Records shown START
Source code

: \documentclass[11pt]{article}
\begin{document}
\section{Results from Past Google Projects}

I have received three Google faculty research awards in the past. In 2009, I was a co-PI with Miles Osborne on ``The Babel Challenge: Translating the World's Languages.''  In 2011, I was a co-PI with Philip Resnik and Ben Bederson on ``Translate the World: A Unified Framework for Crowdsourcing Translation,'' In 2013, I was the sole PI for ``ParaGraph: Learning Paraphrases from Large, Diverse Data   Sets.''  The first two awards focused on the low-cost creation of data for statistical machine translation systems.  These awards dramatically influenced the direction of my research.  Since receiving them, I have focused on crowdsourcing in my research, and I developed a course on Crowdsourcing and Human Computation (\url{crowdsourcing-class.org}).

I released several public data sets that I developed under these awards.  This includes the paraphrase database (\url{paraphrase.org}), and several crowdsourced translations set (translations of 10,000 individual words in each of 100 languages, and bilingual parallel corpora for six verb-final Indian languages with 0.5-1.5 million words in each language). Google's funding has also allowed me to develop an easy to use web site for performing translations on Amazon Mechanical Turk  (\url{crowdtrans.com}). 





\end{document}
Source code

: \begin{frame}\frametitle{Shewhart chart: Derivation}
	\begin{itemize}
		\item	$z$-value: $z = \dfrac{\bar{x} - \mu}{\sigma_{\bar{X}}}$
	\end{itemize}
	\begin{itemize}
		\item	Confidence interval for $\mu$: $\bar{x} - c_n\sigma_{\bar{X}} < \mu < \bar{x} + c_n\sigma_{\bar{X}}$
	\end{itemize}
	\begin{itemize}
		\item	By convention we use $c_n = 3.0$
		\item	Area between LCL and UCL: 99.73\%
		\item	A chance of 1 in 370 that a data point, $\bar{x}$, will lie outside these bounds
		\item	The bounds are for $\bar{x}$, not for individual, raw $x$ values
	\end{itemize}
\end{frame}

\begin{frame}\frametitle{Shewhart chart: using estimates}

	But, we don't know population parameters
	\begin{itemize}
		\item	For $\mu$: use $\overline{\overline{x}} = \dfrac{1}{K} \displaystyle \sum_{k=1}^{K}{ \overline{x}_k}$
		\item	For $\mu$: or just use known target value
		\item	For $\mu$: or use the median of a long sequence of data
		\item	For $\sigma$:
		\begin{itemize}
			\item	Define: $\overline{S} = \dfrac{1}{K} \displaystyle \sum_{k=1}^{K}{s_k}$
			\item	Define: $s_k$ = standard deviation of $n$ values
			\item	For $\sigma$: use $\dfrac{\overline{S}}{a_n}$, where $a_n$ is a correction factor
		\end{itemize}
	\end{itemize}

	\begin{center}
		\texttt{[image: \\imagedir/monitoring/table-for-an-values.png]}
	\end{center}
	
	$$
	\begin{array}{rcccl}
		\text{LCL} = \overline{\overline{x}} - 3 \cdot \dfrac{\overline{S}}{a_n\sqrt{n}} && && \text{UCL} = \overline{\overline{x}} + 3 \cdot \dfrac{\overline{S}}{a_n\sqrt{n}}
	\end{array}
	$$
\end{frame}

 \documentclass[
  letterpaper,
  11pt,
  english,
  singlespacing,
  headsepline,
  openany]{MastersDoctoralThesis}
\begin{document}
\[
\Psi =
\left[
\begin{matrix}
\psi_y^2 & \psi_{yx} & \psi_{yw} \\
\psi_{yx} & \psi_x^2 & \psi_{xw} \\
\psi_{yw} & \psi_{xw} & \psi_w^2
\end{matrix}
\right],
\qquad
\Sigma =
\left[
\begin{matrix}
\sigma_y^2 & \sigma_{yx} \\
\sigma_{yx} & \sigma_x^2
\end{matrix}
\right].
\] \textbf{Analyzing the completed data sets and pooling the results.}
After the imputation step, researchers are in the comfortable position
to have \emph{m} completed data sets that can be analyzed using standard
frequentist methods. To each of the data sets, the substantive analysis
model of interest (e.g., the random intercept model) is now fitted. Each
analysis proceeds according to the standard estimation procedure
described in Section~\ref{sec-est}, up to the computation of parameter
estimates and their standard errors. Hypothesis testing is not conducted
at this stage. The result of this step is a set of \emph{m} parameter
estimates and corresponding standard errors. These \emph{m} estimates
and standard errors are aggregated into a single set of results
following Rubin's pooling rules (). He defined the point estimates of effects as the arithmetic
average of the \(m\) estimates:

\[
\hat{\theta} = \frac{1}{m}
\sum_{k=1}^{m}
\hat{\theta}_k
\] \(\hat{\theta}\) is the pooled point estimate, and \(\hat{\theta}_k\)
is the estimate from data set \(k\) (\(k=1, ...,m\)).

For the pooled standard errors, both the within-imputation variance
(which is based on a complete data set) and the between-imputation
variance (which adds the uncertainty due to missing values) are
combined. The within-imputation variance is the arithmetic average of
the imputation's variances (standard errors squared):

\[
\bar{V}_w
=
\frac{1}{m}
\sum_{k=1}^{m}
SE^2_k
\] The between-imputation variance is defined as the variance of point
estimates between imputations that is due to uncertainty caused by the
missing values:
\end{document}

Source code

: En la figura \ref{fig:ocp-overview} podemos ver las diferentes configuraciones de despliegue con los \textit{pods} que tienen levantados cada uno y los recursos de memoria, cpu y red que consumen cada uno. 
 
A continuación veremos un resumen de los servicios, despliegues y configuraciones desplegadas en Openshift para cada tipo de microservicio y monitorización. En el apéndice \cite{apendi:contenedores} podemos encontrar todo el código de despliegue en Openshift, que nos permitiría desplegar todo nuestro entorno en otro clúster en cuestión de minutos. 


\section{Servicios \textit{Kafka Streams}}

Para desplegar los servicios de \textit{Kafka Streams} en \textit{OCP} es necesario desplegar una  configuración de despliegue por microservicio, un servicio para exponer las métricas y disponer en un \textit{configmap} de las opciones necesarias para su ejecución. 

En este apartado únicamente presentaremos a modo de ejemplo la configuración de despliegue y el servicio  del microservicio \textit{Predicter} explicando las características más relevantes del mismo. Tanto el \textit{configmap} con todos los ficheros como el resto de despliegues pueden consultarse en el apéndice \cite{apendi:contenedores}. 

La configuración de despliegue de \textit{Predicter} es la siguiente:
Records shown END
Directions:
All lines above with the word "cite" need to be reported.

Exercise result:
A continuación veremos un resumen de los servicios, despliegues y configuraciones desplegadas en Openshift para cada tipo de microservicio y monitorización. En el apéndice \cite{apendi:contenedores} podemos encontrar todo el código de despliegue en Openshift, que nos permitiría desplegar todo nuestro entorno en otro clúster en cuestión de minutos. 
En este apartado únicamente presentaremos a modo de ejemplo la configuración de despliegue y el servicio  del microservicio \textit{Predicter} explicando las características más relevantes del mismo. Tanto el \textit{configmap} con todos los ficheros como el resto de despliegues pueden consultarse en el apéndice \cite{apendi:contenedores}. 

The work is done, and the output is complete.